** Opening Task inputs block **

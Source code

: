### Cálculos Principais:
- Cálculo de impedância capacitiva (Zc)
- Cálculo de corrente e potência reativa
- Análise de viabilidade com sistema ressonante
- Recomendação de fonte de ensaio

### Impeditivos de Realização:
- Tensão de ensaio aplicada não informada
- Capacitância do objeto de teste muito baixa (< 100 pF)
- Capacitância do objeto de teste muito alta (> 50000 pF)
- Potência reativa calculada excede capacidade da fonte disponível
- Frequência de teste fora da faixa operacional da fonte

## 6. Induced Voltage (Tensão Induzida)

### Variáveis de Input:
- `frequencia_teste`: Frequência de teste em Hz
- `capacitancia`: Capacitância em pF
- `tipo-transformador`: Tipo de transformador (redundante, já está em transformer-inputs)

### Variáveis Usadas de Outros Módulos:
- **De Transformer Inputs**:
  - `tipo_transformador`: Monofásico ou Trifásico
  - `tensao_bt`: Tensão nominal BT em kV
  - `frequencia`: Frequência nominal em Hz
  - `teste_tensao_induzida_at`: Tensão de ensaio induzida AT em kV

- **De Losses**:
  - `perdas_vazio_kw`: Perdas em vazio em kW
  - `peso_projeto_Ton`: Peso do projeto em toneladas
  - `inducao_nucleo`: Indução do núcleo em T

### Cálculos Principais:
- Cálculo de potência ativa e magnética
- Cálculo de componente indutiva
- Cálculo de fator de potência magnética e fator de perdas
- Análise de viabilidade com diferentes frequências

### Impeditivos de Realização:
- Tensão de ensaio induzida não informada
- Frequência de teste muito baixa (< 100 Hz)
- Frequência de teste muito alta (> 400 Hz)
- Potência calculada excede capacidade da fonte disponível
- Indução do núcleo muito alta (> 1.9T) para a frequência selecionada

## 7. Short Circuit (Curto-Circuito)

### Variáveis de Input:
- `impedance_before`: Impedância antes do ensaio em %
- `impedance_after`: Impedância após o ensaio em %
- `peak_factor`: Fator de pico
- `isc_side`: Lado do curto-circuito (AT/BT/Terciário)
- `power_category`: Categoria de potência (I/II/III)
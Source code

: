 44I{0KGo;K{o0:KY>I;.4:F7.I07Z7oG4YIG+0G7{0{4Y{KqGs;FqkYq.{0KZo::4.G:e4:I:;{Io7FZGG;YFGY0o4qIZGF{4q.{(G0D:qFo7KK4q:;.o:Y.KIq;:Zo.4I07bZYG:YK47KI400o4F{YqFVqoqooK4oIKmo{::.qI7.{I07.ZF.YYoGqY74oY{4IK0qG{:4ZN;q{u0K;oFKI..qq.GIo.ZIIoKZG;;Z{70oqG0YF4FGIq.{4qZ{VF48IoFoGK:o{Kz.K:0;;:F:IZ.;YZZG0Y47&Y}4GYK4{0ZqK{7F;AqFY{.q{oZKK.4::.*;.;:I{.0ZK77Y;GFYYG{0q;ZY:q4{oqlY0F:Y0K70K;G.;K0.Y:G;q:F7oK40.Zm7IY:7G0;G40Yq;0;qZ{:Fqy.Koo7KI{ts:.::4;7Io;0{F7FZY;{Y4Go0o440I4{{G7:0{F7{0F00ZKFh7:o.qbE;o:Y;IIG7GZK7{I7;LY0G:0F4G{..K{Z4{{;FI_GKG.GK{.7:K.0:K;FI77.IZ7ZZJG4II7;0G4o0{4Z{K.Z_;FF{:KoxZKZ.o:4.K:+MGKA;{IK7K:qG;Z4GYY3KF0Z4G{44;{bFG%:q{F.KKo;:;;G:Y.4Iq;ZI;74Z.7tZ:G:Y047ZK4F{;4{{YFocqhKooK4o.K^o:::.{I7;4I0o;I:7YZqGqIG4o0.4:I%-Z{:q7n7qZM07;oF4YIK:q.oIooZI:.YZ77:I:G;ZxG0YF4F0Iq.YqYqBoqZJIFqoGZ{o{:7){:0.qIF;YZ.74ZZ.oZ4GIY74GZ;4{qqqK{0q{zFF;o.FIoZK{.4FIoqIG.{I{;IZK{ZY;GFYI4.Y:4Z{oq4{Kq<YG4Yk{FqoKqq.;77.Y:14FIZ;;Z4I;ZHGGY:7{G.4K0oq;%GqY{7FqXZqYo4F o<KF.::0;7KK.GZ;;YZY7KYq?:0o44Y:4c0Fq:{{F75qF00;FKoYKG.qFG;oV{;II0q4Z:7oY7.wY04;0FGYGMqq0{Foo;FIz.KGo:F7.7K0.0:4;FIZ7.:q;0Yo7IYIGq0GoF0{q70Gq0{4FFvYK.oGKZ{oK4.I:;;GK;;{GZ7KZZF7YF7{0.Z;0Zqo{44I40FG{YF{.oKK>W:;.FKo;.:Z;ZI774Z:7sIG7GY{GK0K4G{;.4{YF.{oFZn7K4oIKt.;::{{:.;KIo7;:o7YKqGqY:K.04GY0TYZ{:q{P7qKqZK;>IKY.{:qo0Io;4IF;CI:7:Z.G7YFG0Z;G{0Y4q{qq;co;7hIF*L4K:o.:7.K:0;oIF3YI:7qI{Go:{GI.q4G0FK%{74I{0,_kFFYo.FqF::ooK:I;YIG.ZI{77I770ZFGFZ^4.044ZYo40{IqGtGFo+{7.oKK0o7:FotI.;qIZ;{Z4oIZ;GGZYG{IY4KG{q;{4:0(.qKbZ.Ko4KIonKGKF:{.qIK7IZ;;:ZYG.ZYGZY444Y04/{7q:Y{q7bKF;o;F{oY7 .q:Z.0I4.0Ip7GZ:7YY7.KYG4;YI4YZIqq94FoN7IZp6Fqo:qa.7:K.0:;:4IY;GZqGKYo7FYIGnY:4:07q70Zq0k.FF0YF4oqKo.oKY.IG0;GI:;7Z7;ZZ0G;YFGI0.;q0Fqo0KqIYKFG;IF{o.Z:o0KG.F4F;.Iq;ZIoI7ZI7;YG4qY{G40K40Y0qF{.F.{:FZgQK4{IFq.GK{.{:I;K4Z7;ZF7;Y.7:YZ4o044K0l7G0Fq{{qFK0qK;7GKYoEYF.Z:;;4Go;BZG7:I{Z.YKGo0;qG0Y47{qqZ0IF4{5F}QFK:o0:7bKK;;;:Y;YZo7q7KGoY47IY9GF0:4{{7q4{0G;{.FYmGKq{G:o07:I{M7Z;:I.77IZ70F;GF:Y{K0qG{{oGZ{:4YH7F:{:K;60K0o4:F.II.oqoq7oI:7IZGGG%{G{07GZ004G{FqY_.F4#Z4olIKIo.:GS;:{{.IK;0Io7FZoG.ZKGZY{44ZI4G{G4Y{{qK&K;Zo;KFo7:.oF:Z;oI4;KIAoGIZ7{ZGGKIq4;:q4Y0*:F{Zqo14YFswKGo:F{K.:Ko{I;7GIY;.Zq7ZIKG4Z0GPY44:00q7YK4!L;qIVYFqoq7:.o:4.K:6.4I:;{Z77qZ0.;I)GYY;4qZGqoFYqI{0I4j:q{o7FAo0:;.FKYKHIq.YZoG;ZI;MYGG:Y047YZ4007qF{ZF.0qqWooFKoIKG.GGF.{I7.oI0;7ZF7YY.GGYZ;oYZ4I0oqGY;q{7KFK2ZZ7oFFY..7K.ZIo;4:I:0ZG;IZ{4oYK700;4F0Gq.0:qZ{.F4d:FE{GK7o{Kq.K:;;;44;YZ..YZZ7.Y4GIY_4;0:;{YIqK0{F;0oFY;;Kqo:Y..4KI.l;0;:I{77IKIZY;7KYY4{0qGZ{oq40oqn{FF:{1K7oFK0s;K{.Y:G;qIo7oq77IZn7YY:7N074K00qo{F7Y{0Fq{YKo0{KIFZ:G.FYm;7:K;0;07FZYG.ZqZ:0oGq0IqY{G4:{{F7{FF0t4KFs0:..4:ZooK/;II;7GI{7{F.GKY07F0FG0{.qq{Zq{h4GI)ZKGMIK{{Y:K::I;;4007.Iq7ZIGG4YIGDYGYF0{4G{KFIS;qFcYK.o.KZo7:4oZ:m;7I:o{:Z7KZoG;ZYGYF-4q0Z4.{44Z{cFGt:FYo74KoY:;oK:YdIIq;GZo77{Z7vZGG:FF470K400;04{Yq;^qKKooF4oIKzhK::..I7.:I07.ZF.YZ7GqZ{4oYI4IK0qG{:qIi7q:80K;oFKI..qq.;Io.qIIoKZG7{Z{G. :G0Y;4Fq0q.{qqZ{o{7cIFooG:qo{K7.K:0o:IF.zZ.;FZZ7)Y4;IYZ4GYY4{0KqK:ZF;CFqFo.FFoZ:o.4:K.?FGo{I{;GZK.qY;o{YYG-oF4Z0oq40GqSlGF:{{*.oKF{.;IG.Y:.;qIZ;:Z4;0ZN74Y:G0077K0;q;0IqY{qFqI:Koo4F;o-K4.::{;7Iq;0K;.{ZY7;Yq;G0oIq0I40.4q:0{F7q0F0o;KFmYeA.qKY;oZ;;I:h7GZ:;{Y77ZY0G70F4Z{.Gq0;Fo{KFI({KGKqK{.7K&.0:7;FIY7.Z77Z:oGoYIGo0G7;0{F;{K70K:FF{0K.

** Closing Task inputs block **

Only one stretch is wanted, so please give again exactly the lines from the start of the data through the line containing "- Frequência de teste muito baixa (< 100 Hz)", both ends included.

Source code

:### Cálculos Principais:
- Cálculo de impedância capacitiva (Zc)
- Cálculo de corrente e potência reativa
- Análise de viabilidade com sistema ressonante
- Recomendação de fonte de ensaio

### Impeditivos de Realização:
- Tensão de ensaio aplicada não informada
- Capacitância do objeto de teste muito baixa (< 100 pF)
- Capacitância do objeto de teste muito alta (> 50000 pF)
- Potência reativa calculada excede capacidade da fonte disponível
- Frequência de teste fora da faixa operacional da fonte

## 6. Induced Voltage (Tensão Induzida)

### Variáveis de Input:
- `frequencia_teste`: Frequência de teste em Hz
- `capacitancia`: Capacitância em pF
- `tipo-transformador`: Tipo de transformador (redundante, já está em transformer-inputs)

### Variáveis Usadas de Outros Módulos:
- **De Transformer Inputs**:
  - `tipo_transformador`: Monofásico ou Trifásico
  - `tensao_bt`: Tensão nominal BT em kV
  - `frequencia`: Frequência nominal em Hz
  - `teste_tensao_induzida_at`: Tensão de ensaio induzida AT em kV

- **De Losses**:
  - `perdas_vazio_kw`: Perdas em vazio em kW
  - `peso_projeto_Ton`: Peso do projeto em toneladas
  - `inducao_nucleo`: Indução do núcleo em T

### Cálculos Principais:
- Cálculo de potência ativa e magnética
- Cálculo de componente indutiva
- Cálculo de fator de potência magnética e fator de perdas
- Análise de viabilidade com diferentes frequências

### Impeditivos de Realização:
- Tensão de ensaio induzida não informada
- Frequência de teste muito baixa (< 100 Hz)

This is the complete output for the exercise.